É il mondo del lavoro la sfida della sinistra
Il Secolo XIX – 9 gennaio 2008 – La strage senza fine dell’acciaieria Thyssen-Krupp rappresenta il culmine di una storia di decadenza, marginalizzazione, perdita di dignità sociale e umana della classe operaia italiana. Una classe che tutti hanno dato e danno per scomparsa, salvo ricordarsene quando la tragedia delle “morti bianche”desta la nostra attenzione. Di fronte alle vittime innocenti abbiamo certamente il dovere di rendere il lavoro più sicuro, con nuove leggi e soprattutto con la capacità di applicarle, che è il nostro vero punto debole e presuppone un impegno permanente, concreto e rigoroso delle istituzioni e delle forze sociali. Ma abbiamo anche il dovere di far sì che il valore del lavoro sia centrale nel nostro Paese.
Ciò significa saper rispondere a due domande chiave. La prima: la classe operaia esiste ancora o, come sostengono i fautori della società immateriale, è solo un pallido ricordo? La risposta sta nel fatto che la produzione industriale rappresenta tuttora l’asse portante della nostra economia, i cui beni non possono prescindere dalla fabbrica. Nemmeno tutto quello di avveniristico che ci proporrà la modernità potrà mai prescinderne del tutto. In Europa sono l’Italia e la Germania i Paesi a più forte composizione operaia.

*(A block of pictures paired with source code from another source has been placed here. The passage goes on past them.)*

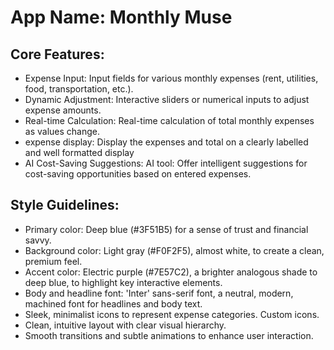 # **App Name**: Monthly Muse

## Core Features:

- Expense Input: Input fields for various monthly expenses (rent, utilities, food, transportation, etc.).
- Dynamic Adjustment: Interactive sliders or numerical inputs to adjust expense amounts.
- Real-time Calculation: Real-time calculation of total monthly expenses as values change.
- expense display: Display the expenses and total on a clearly labelled and well formatted display
- AI Cost-Saving Suggestions: AI tool: Offer intelligent suggestions for cost-saving opportunities based on entered expenses.

## Style Guidelines:

- Primary color: Deep blue (#3F51B5) for a sense of trust and financial savvy.
- Background color: Light gray (#F0F2F5), almost white, to create a clean, premium feel.
- Accent color: Electric purple (#7E57C2), a brighter analogous shade to deep blue, to highlight key interactive elements.
- Body and headline font: 'Inter' sans-serif font, a neutral, modern, machined font for headlines and body text.
- Sleek, minimalist icons to represent expense categories. Custom icons.
- Clean, intuitive layout with clear visual hierarchy.
- Smooth transitions and subtle animations to enhance user interaction.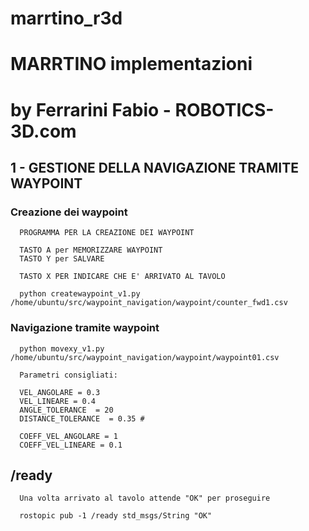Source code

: # marrtino_r3d
# MARRTINO implementazioni
# by Ferrarini Fabio - ROBOTICS-3D.com




## 1 - GESTIONE DELLA NAVIGAZIONE TRAMITE WAYPOINT
    
###   Creazione dei waypoint 
    
      PROGRAMMA PER LA CREAZIONE DEI WAYPOINT 

      TASTO A per MEMORIZZARE WAYPOINT
      TASTO Y per SALVARE

      TASTO X PER INDICARE CHE E' ARRIVATO AL TAVOLO 

      python createwaypoint_v1.py /home/ubuntu/src/waypoint_navigation/waypoint/counter_fwd1.csv

       
###   Navigazione tramite waypoint
      

      python movexy_v1.py /home/ubuntu/src/waypoint_navigation/waypoint/waypoint01.csv

      Parametri consigliati:

      VEL_ANGOLARE = 0.3
      VEL_LINEARE = 0.4
      ANGLE_TOLERANCE  = 20
      DISTANCE_TOLERANCE  = 0.35 #
        
      COEFF_VEL_ANGOLARE = 1
      COEFF_VEL_LINEARE = 0.1



##    /ready
      Una volta arrivato al tavolo attende "OK" per proseguire 

      rostopic pub -1 /ready std_msgs/String "OK"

Se guardiamo fuori dall’Europa e dagli Usa, ci accorgiamo che nel resto del mondo la globalizzazione ha creato, negli ultimi vent’anni, una massa globale di nuovi salariati e operai: un miliardo e mezzo, un fenomeno senza precedenti nella storia. Si pensi che la formazione del proletariato in Europa e negli Usa con la rivoluzione industriale si estese per oltre un secolo, tra Ottocento e Novecento, e coinvolse 100 milioni di persone. I loro discendenti sono oggi circa mezzo miliardo: operai che le imprese europee e americane contribuiscono a porre in concorrenza con quel miliardo e mezzo di lavoratori degli altri Paesi del mondo, che hanno diritti molto minori e salari molto più bassi. Ed è evidente che il problema della sicurezza dei nostri operai ha a che fare anche con questa concorrenza.
La seconda domanda è la seguente: se la cultura liberista ha relegato ai margini il lavoro operaio, che pure esiste e non è scomparso, rendendolo “invisibile”, come invertire la rotta? Come e dove si pone la questione sociale oggi? E’questo il tema cruciale del riformismo e della sinistra a livello nazionale, europeo, mondiale. Vedremo, nelle prossime settimane, come i partiti che stanno nascendo in Italia nel campo del riformismo e della sinistra affronteranno il problema.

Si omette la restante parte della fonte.